* WHAT IS NEEDED
Each line of the records below that includes "Barcelona" adds one to the count; state the final count by itself.

* Saved data entries
Content starts

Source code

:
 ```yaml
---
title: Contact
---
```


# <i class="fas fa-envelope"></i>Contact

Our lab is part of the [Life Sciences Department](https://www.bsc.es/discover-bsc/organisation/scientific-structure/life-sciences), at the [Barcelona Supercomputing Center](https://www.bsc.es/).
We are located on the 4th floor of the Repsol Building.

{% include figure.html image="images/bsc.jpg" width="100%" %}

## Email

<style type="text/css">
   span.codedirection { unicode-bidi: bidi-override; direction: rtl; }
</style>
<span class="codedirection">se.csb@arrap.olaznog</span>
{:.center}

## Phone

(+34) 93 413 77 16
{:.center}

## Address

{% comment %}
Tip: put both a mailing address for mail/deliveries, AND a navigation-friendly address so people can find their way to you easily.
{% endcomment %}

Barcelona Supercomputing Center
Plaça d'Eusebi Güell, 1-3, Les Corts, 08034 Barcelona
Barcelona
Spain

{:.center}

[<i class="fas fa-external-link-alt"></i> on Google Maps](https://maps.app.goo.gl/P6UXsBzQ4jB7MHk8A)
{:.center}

Content ends
Content starts

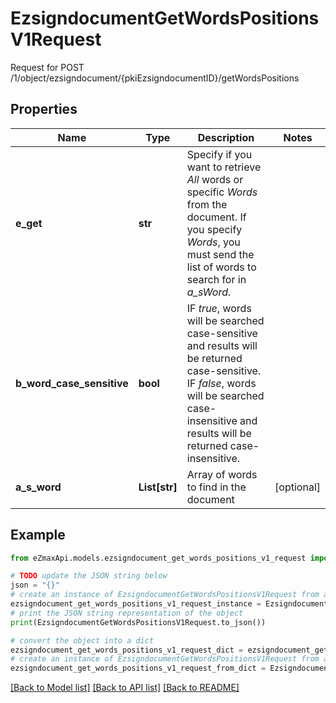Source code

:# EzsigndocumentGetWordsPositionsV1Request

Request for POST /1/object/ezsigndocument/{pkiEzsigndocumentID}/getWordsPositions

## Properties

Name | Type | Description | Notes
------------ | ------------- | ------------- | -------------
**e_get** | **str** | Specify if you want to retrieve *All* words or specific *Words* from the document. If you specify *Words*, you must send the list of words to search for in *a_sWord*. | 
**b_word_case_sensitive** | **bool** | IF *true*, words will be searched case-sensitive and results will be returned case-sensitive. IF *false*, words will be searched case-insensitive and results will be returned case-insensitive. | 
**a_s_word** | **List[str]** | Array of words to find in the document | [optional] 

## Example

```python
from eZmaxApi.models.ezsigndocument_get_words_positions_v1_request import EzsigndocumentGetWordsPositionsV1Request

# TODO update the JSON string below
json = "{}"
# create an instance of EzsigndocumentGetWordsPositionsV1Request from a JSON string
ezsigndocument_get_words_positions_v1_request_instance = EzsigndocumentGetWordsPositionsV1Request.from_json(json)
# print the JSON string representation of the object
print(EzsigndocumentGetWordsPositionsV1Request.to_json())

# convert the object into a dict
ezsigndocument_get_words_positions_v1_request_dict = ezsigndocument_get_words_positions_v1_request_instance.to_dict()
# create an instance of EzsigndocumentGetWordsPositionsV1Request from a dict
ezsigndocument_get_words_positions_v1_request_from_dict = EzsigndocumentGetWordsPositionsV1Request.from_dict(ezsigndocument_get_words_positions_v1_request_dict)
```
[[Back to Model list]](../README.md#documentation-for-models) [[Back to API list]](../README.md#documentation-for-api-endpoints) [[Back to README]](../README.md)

Content ends

* ANSWER TO THIS EXERCISE
4